Caractéristiques nutritionnelles du cancer

La nutrition est un facteur important dans le traitement complexe du cancer. Les scientifiques ont montré que la modification du régime alimentaire contribue au rétablissement rapide du patient. De plus, le régime vous permet de compenser la carence en oligo-éléments et en vitamines après la chimiothérapie.

La nutrition pour le cancer de la vessie chez les femmes devrait être équilibrée. Dans le même temps, il faut mettre l’accent sur les produits protéiques. La préférence devrait être donnée à la poitrine de poulet et au lapin maigre, aux fruits de mer.

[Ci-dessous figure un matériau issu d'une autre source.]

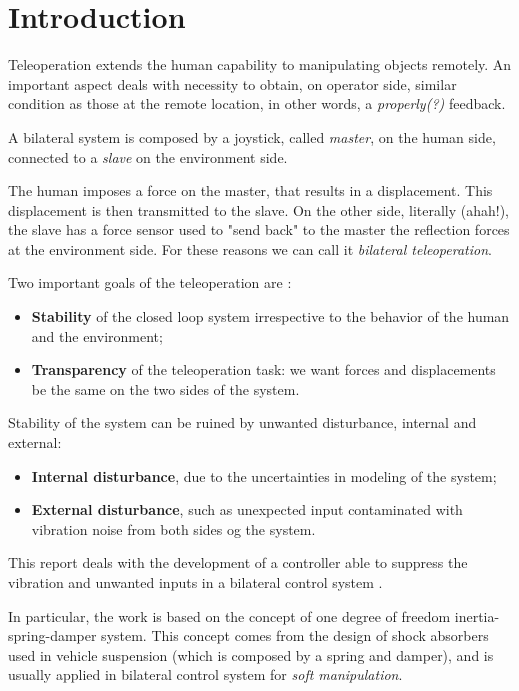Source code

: \section*{Introduction}


Teleoperation extends the human capability to manipulating objects remotely. An important aspect deals with necessity to obtain, on operator side, similar condition as those at the remote location, in other words, a \emph{properly(?)} feedback. 

A bilateral system is composed by a joystick, called \emph{master}, on the human side, connected to a \emph{slave} on the environment side.

The human imposes a force on the master, that results in a displacement. This displacement is then transmitted to the slave. On the other side, literally (ahah!), the slave has a force sensor used to "send back" to the master the reflection forces at the environment side. For these reasons we can call it \emph{bilateral teleoperation}.

Two important goals of the teleoperation are \cite{hokayem2006bilateral}:
\begin{itemize}
	\item \textbf{Stability} of the closed loop system irrespective to the behavior of the human and the environment;
	\item \textbf{Transparency} of the teleoperation task: we want forces and displacements be the same on the two sides of the system. 
\end{itemize}

Stability of the system can be ruined by unwanted disturbance, internal and external:
\begin{itemize}
	\item \textbf{Internal disturbance}, due to the uncertainties in modeling of the system;
	\item \textbf{External disturbance}, such as unexpected input contaminated with vibration noise from both sides og the system.
\end{itemize}

This report deals with the development of a controller able to suppress the vibration and unwanted inputs in a bilateral control system \cite{trakarnchaiyo2017vibration}.

In particular, the work is based on the concept of one degree of freedom inertia-spring-damper system. This concept comes from the design of shock absorbers used in vehicle suspension (which is composed by a spring and damper), and is usually applied in bilateral control system for \emph{soft manipulation}.

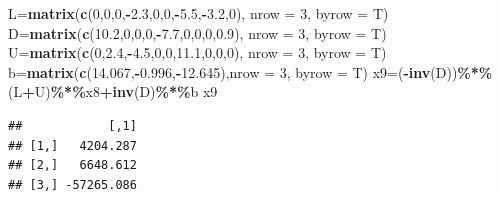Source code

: \documentclass[
]{article}
\newenvironment{Shaded}{\begin{snugshade}}{\end{snugshade}}
\newcommand{\AttributeTok}[1]{\textcolor[rgb]{0.13,0.29,0.53}{#1}}
\newcommand{\DecValTok}[1]{\textcolor[rgb]{0.00,0.00,0.81}{#1}}
\newcommand{\FloatTok}[1]{\textcolor[rgb]{0.00,0.00,0.81}{#1}}
\newcommand{\FunctionTok}[1]{\textcolor[rgb]{0.13,0.29,0.53}{\textbf{#1}}}
\newcommand{\NormalTok}[1]{#1}
\newcommand{\OtherTok}[1]{\textcolor[rgb]{0.56,0.35,0.01}{#1}}
\newcommand{\SpecialCharTok}[1]{\textcolor[rgb]{0.81,0.36,0.00}{\textbf{#1}}}
\begin{document}
\begin{Shaded}
\begin{Highlighting}[]
\NormalTok{  L}\OtherTok{=}\FunctionTok{matrix}\NormalTok{(}\FunctionTok{c}\NormalTok{(}\DecValTok{0}\NormalTok{,}\DecValTok{0}\NormalTok{,}\DecValTok{0}\NormalTok{,}\SpecialCharTok{{-}}\FloatTok{2.3}\NormalTok{,}\DecValTok{0}\NormalTok{,}\DecValTok{0}\NormalTok{,}\SpecialCharTok{{-}}\FloatTok{5.5}\NormalTok{,}\SpecialCharTok{{-}}\FloatTok{3.2}\NormalTok{,}\DecValTok{0}\NormalTok{), }\AttributeTok{nrow =} \DecValTok{3}\NormalTok{, }\AttributeTok{byrow =}\NormalTok{ T)}
\NormalTok{  D}\OtherTok{=}\FunctionTok{matrix}\NormalTok{(}\FunctionTok{c}\NormalTok{(}\FloatTok{10.2}\NormalTok{,}\DecValTok{0}\NormalTok{,}\DecValTok{0}\NormalTok{,}\DecValTok{0}\NormalTok{,}\SpecialCharTok{{-}}\FloatTok{7.7}\NormalTok{,}\DecValTok{0}\NormalTok{,}\DecValTok{0}\NormalTok{,}\DecValTok{0}\NormalTok{,}\FloatTok{0.9}\NormalTok{), }\AttributeTok{nrow =} \DecValTok{3}\NormalTok{, }\AttributeTok{byrow =}\NormalTok{ T)}
\NormalTok{  U}\OtherTok{=}\FunctionTok{matrix}\NormalTok{(}\FunctionTok{c}\NormalTok{(}\DecValTok{0}\NormalTok{,}\FloatTok{2.4}\NormalTok{,}\SpecialCharTok{{-}}\FloatTok{4.5}\NormalTok{,}\DecValTok{0}\NormalTok{,}\DecValTok{0}\NormalTok{,}\FloatTok{11.1}\NormalTok{,}\DecValTok{0}\NormalTok{,}\DecValTok{0}\NormalTok{,}\DecValTok{0}\NormalTok{), }\AttributeTok{nrow =} \DecValTok{3}\NormalTok{, }\AttributeTok{byrow =}\NormalTok{ T)}
\NormalTok{  b}\OtherTok{=}\FunctionTok{matrix}\NormalTok{(}\FunctionTok{c}\NormalTok{(}\FloatTok{14.067}\NormalTok{,}\SpecialCharTok{{-}}\FloatTok{0.996}\NormalTok{,}\SpecialCharTok{{-}}\FloatTok{12.645}\NormalTok{),}\AttributeTok{nrow =} \DecValTok{3}\NormalTok{, }\AttributeTok{byrow =}\NormalTok{ T)}
\NormalTok{  x9}\OtherTok{=}\NormalTok{(}\SpecialCharTok{{-}}\FunctionTok{inv}\NormalTok{(D))}\SpecialCharTok{\%*\%}\NormalTok{(L}\SpecialCharTok{+}\NormalTok{U)}\SpecialCharTok{\%*\%}\NormalTok{x8}\SpecialCharTok{+}\FunctionTok{inv}\NormalTok{(D)}\SpecialCharTok{\%*\%}\NormalTok{b}
\NormalTok{  x9}
\end{Highlighting}
\end{Shaded}

\begin{verbatim}
##            [,1]
## [1,]   4204.287
## [2,]   6648.612
## [3,] -57265.086
\end{verbatim}
\end{document}
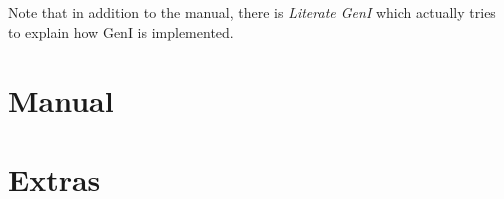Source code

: \documentclass[a4paper,11pt]{report}
\begin{document}
Note that in addition to the manual, there is \textit{Literate GenI}
\cite{literateGeni} which actually tries to explain how GenI is
implemented.


\part{Manual}





\part{Extras}






{


}
\end{document}
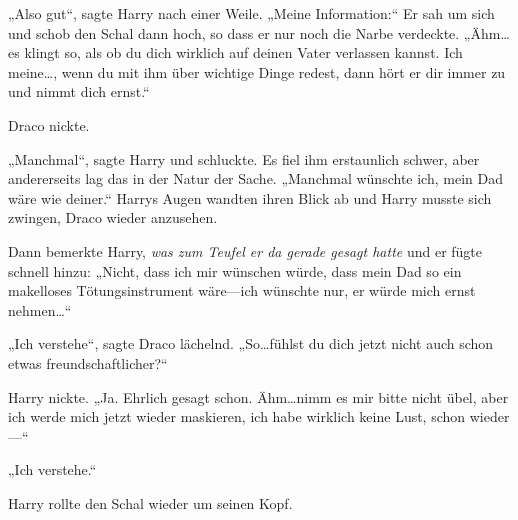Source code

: „Also gut“, sagte Harry nach einer Weile. „Meine Information:“ Er sah um sich und schob den Schal dann hoch, so dass er nur noch die Narbe verdeckte. „Ähm…es klingt so, als ob du dich wirklich auf deinen Vater verlassen kannst. Ich meine…, wenn du mit ihm über wichtige Dinge redest, dann hört er dir immer zu und nimmt dich ernst.“

Draco nickte.

„Manchmal“, sagte Harry und schluckte. Es fiel ihm erstaunlich schwer, aber andererseits lag das in der Natur der Sache. „Manchmal wünschte ich, mein Dad wäre wie deiner.“ Harrys Augen wandten ihren Blick ab und Harry musste sich zwingen, Draco wieder anzusehen.

Dann bemerkte Harry, \emph{was zum Teufel er da gerade gesagt hatte} und er fügte schnell hinzu: „Nicht, dass ich mir wünschen würde, dass mein Dad so ein makelloses Tötungsinstrument wäre—ich wünschte nur, er würde mich ernst nehmen…“

„Ich verstehe“, sagte Draco lächelnd. „So…fühlst du dich jetzt nicht auch schon etwas freundschaftlicher?“

Harry nickte. „Ja. Ehrlich gesagt schon. Ähm…nimm es mir bitte nicht übel, aber ich werde mich jetzt wieder maskieren, ich habe wirklich keine Lust, schon wieder—“

„Ich verstehe.“

Harry rollte den Schal wieder um seinen Kopf.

Soyez prudent lorsque vous mangez de la viande rouge. Prouvé que le porc et le bœuf stimulent la croissance des tumeurs malignes. Le poisson, en revanche, est une source de protéines "utiles". Son utilisation aide le corps à restaurer rapidement les oligo-éléments perdus.

Pronostic de récupération

Le taux de survie dépend en grande partie du stade auquel le cancer de la vessie a été diagnostiqué chez la femme. Les symptômes à un stade précoce, clairement manifestés, vous permettent de commencer immédiatement le traitement. Dans ce cas, le taux de survie est supérieur à 80%. Dans la deuxième étape, avec un traitement compétent, ce chiffre est légèrement inférieur - environ 60%.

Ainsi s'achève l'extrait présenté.